== Work order ==
Write out each line of the material exactly as given, and drop the images.
==== Material to process ====
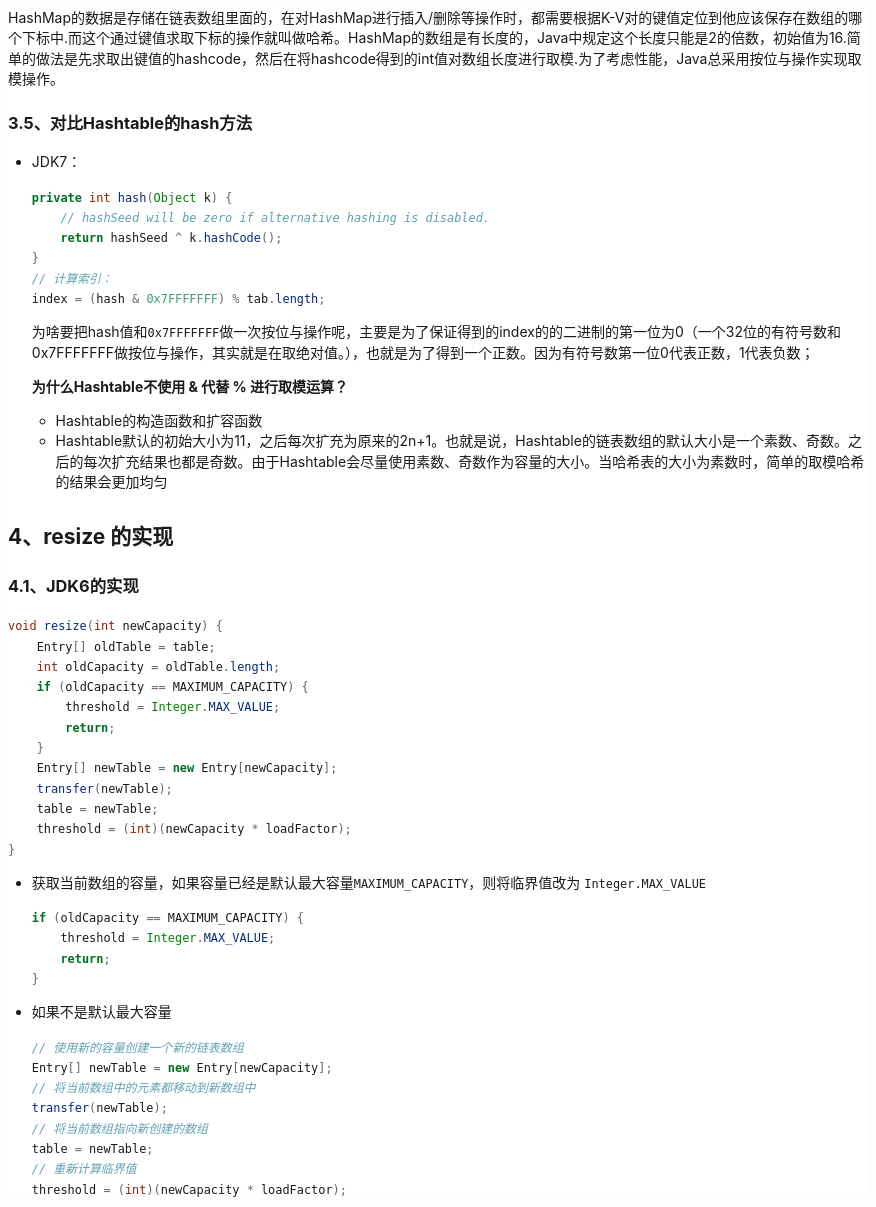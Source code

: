HashMap的数据是存储在链表数组里面的，在对HashMap进行插入/删除等操作时，都需要根据K-V对的键值定位到他应该保存在数组的哪个下标中.而这个通过键值求取下标的操作就叫做哈希。HashMap的数组是有长度的，Java中规定这个长度只能是2的倍数，初始值为16.简单的做法是先求取出键值的hashcode，然后在将hashcode得到的int值对数组长度进行取模.为了考虑性能，Java总采用按位与操作实现取模操作。

### 3.5、对比Hashtable的hash方法

- JDK7：
	```java
	private int hash(Object k) {
        // hashSeed will be zero if alternative hashing is disabled.
        return hashSeed ^ k.hashCode();
    }
	// 计算索引：
	index = (hash & 0x7FFFFFFF) % tab.length;
	```

	为啥要把hash值和`0x7FFFFFFF`做一次按位与操作呢，主要是为了保证得到的index的的二进制的第一位为0（一个32位的有符号数和0x7FFFFFFF做按位与操作，其实就是在取绝对值。），也就是为了得到一个正数。因为有符号数第一位0代表正数，1代表负数；

	**为什么Hashtable不使用 & 代替 % 进行取模运算？**
	- Hashtable的构造函数和扩容函数
	- Hashtable默认的初始大小为11，之后每次扩充为原来的2n+1。也就是说，Hashtable的链表数组的默认大小是一个素数、奇数。之后的每次扩充结果也都是奇数。由于Hashtable会尽量使用素数、奇数作为容量的大小。当哈希表的大小为素数时，简单的取模哈希的结果会更加均匀

## 4、resize 的实现

### 4.1、JDK6的实现

```java
void resize(int newCapacity) {
	Entry[] oldTable = table;
	int oldCapacity = oldTable.length;
	if (oldCapacity == MAXIMUM_CAPACITY) {
		threshold = Integer.MAX_VALUE;
		return;
	}
	Entry[] newTable = new Entry[newCapacity];
	transfer(newTable);
	table = newTable;
	threshold = (int)(newCapacity * loadFactor);
}
```
- 获取当前数组的容量，如果容量已经是默认最大容量`MAXIMUM_CAPACITY`，则将临界值改为 `Integer.MAX_VALUE`
	```java
	if (oldCapacity == MAXIMUM_CAPACITY) {
		threshold = Integer.MAX_VALUE;
		return;
	}
	```
- 如果不是默认最大容量
	```java
	// 使用新的容量创建一个新的链表数组
	Entry[] newTable = new Entry[newCapacity];
	// 将当前数组中的元素都移动到新数组中
	transfer(newTable);
	// 将当前数组指向新创建的数组
	table = newTable;
	// 重新计算临界值
	threshold = (int)(newCapacity * loadFactor);
	```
====
== Answer to this task ==
Source code

:HashMap的数据是存储在链表数组里面的，在对HashMap进行插入/删除等操作时，都需要根据K-V对的键值定位到他应该保存在数组的哪个下标中.而这个通过键值求取下标的操作就叫做哈希。HashMap的数组是有长度的，Java中规定这个长度只能是2的倍数，初始值为16.简单的做法是先求取出键值的hashcode，然后在将hashcode得到的int值对数组长度进行取模.为了考虑性能，Java总采用按位与操作实现取模操作。

### 3.5、对比Hashtable的hash方法

- JDK7：
	```java
	private int hash(Object k) {
        // hashSeed will be zero if alternative hashing is disabled.
        return hashSeed ^ k.hashCode();
    }
	// 计算索引：
	index = (hash & 0x7FFFFFFF) % tab.length;
	```

	为啥要把hash值和`0x7FFFFFFF`做一次按位与操作呢，主要是为了保证得到的index的的二进制的第一位为0（一个32位的有符号数和0x7FFFFFFF做按位与操作，其实就是在取绝对值。），也就是为了得到一个正数。因为有符号数第一位0代表正数，1代表负数；

	**为什么Hashtable不使用 & 代替 % 进行取模运算？**
	- Hashtable的构造函数和扩容函数
	- Hashtable默认的初始大小为11，之后每次扩充为原来的2n+1。也就是说，Hashtable的链表数组的默认大小是一个素数、奇数。之后的每次扩充结果也都是奇数。由于Hashtable会尽量使用素数、奇数作为容量的大小。当哈希表的大小为素数时，简单的取模哈希的结果会更加均匀

## 4、resize 的实现

### 4.1、JDK6的实现

```java
void resize(int newCapacity) {
	Entry[] oldTable = table;
	int oldCapacity = oldTable.length;
	if (oldCapacity == MAXIMUM_CAPACITY) {
		threshold = Integer.MAX_VALUE;
		return;
	}
	Entry[] newTable = new Entry[newCapacity];
	transfer(newTable);
	table = newTable;
	threshold = (int)(newCapacity * loadFactor);
}
```
- 获取当前数组的容量，如果容量已经是默认最大容量`MAXIMUM_CAPACITY`，则将临界值改为 `Integer.MAX_VALUE`
	```java
	if (oldCapacity == MAXIMUM_CAPACITY) {
		threshold = Integer.MAX_VALUE;
		return;
	}
	```
- 如果不是默认最大容量
	```java
	// 使用新的容量创建一个新的链表数组
	Entry[] newTable = new Entry[newCapacity];
	// 将当前数组中的元素都移动到新数组中
	transfer(newTable);
	// 将当前数组指向新创建的数组
	table = newTable;
	// 重新计算临界值
	threshold = (int)(newCapacity * loadFactor);
	```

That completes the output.